▸ **Requirement**
When a line below contains the string "project", show that line.

(Source texts of formatted documents)

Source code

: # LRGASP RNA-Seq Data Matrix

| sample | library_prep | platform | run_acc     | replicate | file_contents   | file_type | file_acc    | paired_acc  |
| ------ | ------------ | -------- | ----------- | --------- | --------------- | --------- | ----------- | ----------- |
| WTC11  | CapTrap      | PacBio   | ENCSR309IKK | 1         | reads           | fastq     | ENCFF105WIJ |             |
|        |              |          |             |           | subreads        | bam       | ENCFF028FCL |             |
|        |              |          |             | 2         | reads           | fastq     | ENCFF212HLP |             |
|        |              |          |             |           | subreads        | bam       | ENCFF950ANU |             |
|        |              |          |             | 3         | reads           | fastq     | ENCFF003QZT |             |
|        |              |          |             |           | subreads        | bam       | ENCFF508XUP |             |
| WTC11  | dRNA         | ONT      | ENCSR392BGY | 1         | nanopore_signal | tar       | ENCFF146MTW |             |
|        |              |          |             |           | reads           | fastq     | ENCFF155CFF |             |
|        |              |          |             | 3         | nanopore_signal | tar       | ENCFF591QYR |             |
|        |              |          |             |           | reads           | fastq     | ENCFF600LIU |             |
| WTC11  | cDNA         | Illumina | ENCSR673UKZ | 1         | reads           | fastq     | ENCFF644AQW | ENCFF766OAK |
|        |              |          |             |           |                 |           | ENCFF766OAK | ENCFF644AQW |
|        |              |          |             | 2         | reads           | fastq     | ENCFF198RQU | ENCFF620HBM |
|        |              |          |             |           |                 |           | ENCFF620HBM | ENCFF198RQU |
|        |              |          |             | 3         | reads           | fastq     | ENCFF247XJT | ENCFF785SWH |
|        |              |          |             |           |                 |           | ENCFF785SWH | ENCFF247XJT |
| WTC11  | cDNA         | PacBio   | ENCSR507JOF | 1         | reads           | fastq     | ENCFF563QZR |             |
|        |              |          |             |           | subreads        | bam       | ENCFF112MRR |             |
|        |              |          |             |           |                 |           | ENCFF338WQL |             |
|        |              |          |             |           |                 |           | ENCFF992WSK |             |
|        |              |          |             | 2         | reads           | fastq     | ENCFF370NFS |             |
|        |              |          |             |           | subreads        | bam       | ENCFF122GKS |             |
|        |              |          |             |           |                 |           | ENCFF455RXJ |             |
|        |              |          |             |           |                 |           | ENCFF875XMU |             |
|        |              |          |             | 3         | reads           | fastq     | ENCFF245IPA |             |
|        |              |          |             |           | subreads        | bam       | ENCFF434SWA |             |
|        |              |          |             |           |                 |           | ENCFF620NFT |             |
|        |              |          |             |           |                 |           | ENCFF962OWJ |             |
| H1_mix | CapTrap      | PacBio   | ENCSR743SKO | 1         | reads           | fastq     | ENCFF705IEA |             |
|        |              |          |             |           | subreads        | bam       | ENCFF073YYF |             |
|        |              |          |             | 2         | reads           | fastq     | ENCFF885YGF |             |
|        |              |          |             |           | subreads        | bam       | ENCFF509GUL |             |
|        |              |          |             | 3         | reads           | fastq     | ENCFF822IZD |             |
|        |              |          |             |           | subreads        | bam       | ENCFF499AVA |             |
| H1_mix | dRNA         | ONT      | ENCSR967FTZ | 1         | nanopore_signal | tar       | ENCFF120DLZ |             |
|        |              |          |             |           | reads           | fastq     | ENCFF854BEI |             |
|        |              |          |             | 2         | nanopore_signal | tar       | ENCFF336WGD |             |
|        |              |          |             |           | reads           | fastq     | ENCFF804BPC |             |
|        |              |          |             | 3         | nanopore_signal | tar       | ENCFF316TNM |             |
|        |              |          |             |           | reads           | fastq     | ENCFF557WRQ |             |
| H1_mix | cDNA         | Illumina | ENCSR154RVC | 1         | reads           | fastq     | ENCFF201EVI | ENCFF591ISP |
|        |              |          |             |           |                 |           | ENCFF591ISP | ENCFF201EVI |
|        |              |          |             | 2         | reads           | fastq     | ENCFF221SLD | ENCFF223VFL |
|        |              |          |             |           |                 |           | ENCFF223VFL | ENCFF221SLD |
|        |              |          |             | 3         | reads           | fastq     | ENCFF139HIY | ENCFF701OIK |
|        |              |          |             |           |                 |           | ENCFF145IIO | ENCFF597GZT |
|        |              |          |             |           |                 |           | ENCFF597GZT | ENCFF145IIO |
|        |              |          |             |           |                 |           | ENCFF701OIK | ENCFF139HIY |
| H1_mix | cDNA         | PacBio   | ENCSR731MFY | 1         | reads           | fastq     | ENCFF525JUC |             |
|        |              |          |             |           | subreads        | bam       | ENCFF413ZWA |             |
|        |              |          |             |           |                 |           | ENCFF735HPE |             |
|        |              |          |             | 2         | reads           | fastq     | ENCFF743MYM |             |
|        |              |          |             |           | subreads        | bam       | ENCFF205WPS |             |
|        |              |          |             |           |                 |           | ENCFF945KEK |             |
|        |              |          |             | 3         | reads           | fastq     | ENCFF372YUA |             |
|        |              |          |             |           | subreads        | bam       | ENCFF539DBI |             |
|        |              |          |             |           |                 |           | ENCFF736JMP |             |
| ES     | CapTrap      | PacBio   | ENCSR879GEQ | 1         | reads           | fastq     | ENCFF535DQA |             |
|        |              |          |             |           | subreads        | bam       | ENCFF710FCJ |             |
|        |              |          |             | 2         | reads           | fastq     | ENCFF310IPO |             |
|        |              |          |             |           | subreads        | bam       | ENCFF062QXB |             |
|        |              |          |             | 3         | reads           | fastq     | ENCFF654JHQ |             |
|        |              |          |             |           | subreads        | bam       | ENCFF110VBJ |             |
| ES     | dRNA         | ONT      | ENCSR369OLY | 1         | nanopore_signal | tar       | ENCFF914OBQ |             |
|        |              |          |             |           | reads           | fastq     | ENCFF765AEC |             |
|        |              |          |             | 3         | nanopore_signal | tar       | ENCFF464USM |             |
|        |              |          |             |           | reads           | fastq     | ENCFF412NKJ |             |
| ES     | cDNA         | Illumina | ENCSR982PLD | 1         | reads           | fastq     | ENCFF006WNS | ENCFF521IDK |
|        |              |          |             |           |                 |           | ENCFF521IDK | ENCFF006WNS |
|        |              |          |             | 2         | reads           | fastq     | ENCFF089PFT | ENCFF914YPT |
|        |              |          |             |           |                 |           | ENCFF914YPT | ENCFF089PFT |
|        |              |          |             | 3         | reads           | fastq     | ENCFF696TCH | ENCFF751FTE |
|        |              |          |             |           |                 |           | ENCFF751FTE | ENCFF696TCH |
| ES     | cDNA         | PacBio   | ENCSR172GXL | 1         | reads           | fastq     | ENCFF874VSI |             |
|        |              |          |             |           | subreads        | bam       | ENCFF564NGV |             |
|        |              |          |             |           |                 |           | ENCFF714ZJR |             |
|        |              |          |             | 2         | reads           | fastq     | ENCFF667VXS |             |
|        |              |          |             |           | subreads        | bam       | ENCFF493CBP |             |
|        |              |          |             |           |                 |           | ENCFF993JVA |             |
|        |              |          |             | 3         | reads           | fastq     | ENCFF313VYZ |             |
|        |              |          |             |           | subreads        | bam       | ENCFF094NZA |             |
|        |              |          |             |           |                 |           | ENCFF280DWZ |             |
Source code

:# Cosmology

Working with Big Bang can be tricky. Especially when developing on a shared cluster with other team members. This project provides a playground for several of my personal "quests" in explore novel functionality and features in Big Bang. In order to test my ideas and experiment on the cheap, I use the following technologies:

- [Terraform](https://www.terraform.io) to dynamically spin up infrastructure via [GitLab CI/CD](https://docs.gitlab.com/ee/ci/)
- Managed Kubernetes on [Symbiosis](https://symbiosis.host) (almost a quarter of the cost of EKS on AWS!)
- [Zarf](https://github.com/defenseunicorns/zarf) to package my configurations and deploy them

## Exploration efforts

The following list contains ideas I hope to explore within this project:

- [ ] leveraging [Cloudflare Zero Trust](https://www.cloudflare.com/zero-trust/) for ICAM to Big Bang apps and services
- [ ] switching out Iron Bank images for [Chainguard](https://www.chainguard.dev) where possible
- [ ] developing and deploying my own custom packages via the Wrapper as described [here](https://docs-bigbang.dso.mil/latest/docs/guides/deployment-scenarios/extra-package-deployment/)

▸ **Exercise solution**
Working with Big Bang can be tricky. Especially when developing on a shared cluster with other team members. This project provides a playground for several of my personal "quests" in explore novel functionality and features in Big Bang. In order to test my ideas and experiment on the cheap, I use the following technologies:
The following list contains ideas I hope to explore within this project:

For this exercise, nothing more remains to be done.